- [TASK BRIEF]
Each record below gets repeated exactly, and pictures stay out of the copy.

- [DATA UNDER STUDY]
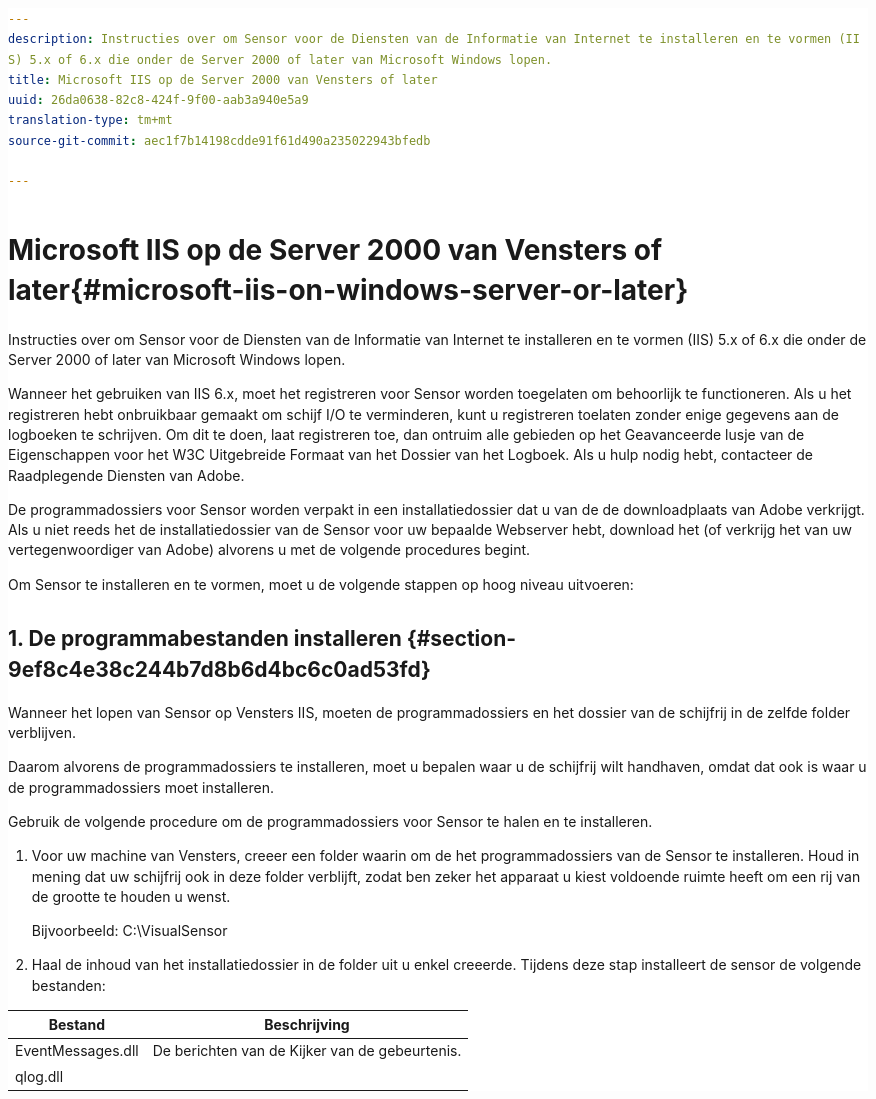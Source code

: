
 ```yaml
---
description: Instructies over om Sensor voor de Diensten van de Informatie van Internet te installeren en te vormen (IIS) 5.x of 6.x die onder de Server 2000 of later van Microsoft Windows lopen.
title: Microsoft IIS op de Server 2000 van Vensters of later
uuid: 26da0638-82c8-424f-9f00-aab3a940e5a9
translation-type: tm+mt
source-git-commit: aec1f7b14198cdde91f61d490a235022943bfedb

---
```



# Microsoft IIS op de Server 2000 van Vensters of later{#microsoft-iis-on-windows-server-or-later}

Instructies over om Sensor voor de Diensten van de Informatie van Internet te installeren en te vormen (IIS) 5.x of 6.x die onder de Server 2000 of later van Microsoft Windows lopen.

Wanneer het gebruiken van IIS 6.x, moet het registreren voor Sensor worden toegelaten om behoorlijk te functioneren. Als u het registreren hebt onbruikbaar gemaakt om schijf I/O te verminderen, kunt u registreren toelaten zonder enige gegevens aan de logboeken te schrijven. Om dit te doen, laat registreren toe, dan ontruim alle gebieden op het Geavanceerde lusje van de Eigenschappen voor het W3C Uitgebreide Formaat van het Dossier van het Logboek. Als u hulp nodig hebt, contacteer de Raadplegende Diensten van Adobe.

De programmadossiers voor Sensor worden verpakt in een installatiedossier dat u van de de downloadplaats van Adobe verkrijgt. Als u niet reeds het de installatiedossier van de Sensor voor uw bepaalde Webserver hebt, download het (of verkrijg het van uw vertegenwoordiger van Adobe) alvorens u met de volgende procedures begint.

Om Sensor te installeren en te vormen, moet u de volgende stappen op hoog niveau uitvoeren:

## 1. De programmabestanden installeren {#section-9ef8c4e38c244b7d8b6d4bc6c0ad53fd}

Wanneer het lopen van Sensor op Vensters IIS, moeten de programmadossiers en het dossier van de schijfrij in de zelfde folder verblijven.

Daarom alvorens de programmadossiers te installeren, moet u bepalen waar u de schijfrij wilt handhaven, omdat dat ook is waar u de programmadossiers moet installeren.

Gebruik de volgende procedure om de programmadossiers voor Sensor te halen en te installeren.

1. Voor uw machine van Vensters, creeer een folder waarin om de het programmadossiers van de Sensor te installeren. Houd in mening dat uw schijfrij ook in deze folder verblijft, zodat ben zeker het apparaat u kiest voldoende ruimte heeft om een rij van de grootte te houden u wenst.

   Bijvoorbeeld: C:\VisualSensor

1. Haal de inhoud van het installatiedossier in de folder uit u enkel creeerde. Tijdens deze stap installeert de sensor de volgende bestanden:

<table id="table_C9E8803E51D046FD8FCCA38F8DAC04D1"> 
 <thead> 
  <tr> 
   <th colname="col1" class="entry"> Bestand </th> 
   <th colname="col2" class="entry"> Beschrijving </th> 
  </tr> 
 </thead>
 <tbody> 
  <tr> 
   <td colname="col1"> EventMessages.dll </td> 
   <td colname="col2"> De berichten van de Kijker van de gebeurtenis. </td> 
  </tr> 
  <tr> 
   <td colname="col1"> qlog.dll </td>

- [EXERCISE RESULT]
Source code

:
 ```yaml
---
description: Instructies over om Sensor voor de Diensten van de Informatie van Internet te installeren en te vormen (IIS) 5.x of 6.x die onder de Server 2000 of later van Microsoft Windows lopen.
title: Microsoft IIS op de Server 2000 van Vensters of later
uuid: 26da0638-82c8-424f-9f00-aab3a940e5a9
translation-type: tm+mt
source-git-commit: aec1f7b14198cdde91f61d490a235022943bfedb

---
```



# Microsoft IIS op de Server 2000 van Vensters of later{#microsoft-iis-on-windows-server-or-later}

Instructies over om Sensor voor de Diensten van de Informatie van Internet te installeren en te vormen (IIS) 5.x of 6.x die onder de Server 2000 of later van Microsoft Windows lopen.

Wanneer het gebruiken van IIS 6.x, moet het registreren voor Sensor worden toegelaten om behoorlijk te functioneren. Als u het registreren hebt onbruikbaar gemaakt om schijf I/O te verminderen, kunt u registreren toelaten zonder enige gegevens aan de logboeken te schrijven. Om dit te doen, laat registreren toe, dan ontruim alle gebieden op het Geavanceerde lusje van de Eigenschappen voor het W3C Uitgebreide Formaat van het Dossier van het Logboek. Als u hulp nodig hebt, contacteer de Raadplegende Diensten van Adobe.

De programmadossiers voor Sensor worden verpakt in een installatiedossier dat u van de de downloadplaats van Adobe verkrijgt. Als u niet reeds het de installatiedossier van de Sensor voor uw bepaalde Webserver hebt, download het (of verkrijg het van uw vertegenwoordiger van Adobe) alvorens u met de volgende procedures begint.

Om Sensor te installeren en te vormen, moet u de volgende stappen op hoog niveau uitvoeren:

## 1. De programmabestanden installeren {#section-9ef8c4e38c244b7d8b6d4bc6c0ad53fd}

Wanneer het lopen van Sensor op Vensters IIS, moeten de programmadossiers en het dossier van de schijfrij in de zelfde folder verblijven.

Daarom alvorens de programmadossiers te installeren, moet u bepalen waar u de schijfrij wilt handhaven, omdat dat ook is waar u de programmadossiers moet installeren.

Gebruik de volgende procedure om de programmadossiers voor Sensor te halen en te installeren.

1. Voor uw machine van Vensters, creeer een folder waarin om de het programmadossiers van de Sensor te installeren. Houd in mening dat uw schijfrij ook in deze folder verblijft, zodat ben zeker het apparaat u kiest voldoende ruimte heeft om een rij van de grootte te houden u wenst.

   Bijvoorbeeld: C:\VisualSensor

1. Haal de inhoud van het installatiedossier in de folder uit u enkel creeerde. Tijdens deze stap installeert de sensor de volgende bestanden:

<table id="table_C9E8803E51D046FD8FCCA38F8DAC04D1"> 
 <thead> 
  <tr> 
   <th colname="col1" class="entry"> Bestand </th> 
   <th colname="col2" class="entry"> Beschrijving </th> 
  </tr> 
 </thead>
 <tbody> 
  <tr> 
   <td colname="col1"> EventMessages.dll </td> 
   <td colname="col2"> De berichten van de Kijker van de gebeurtenis. </td> 
  </tr> 
  <tr> 
   <td colname="col1"> qlog.dll </td>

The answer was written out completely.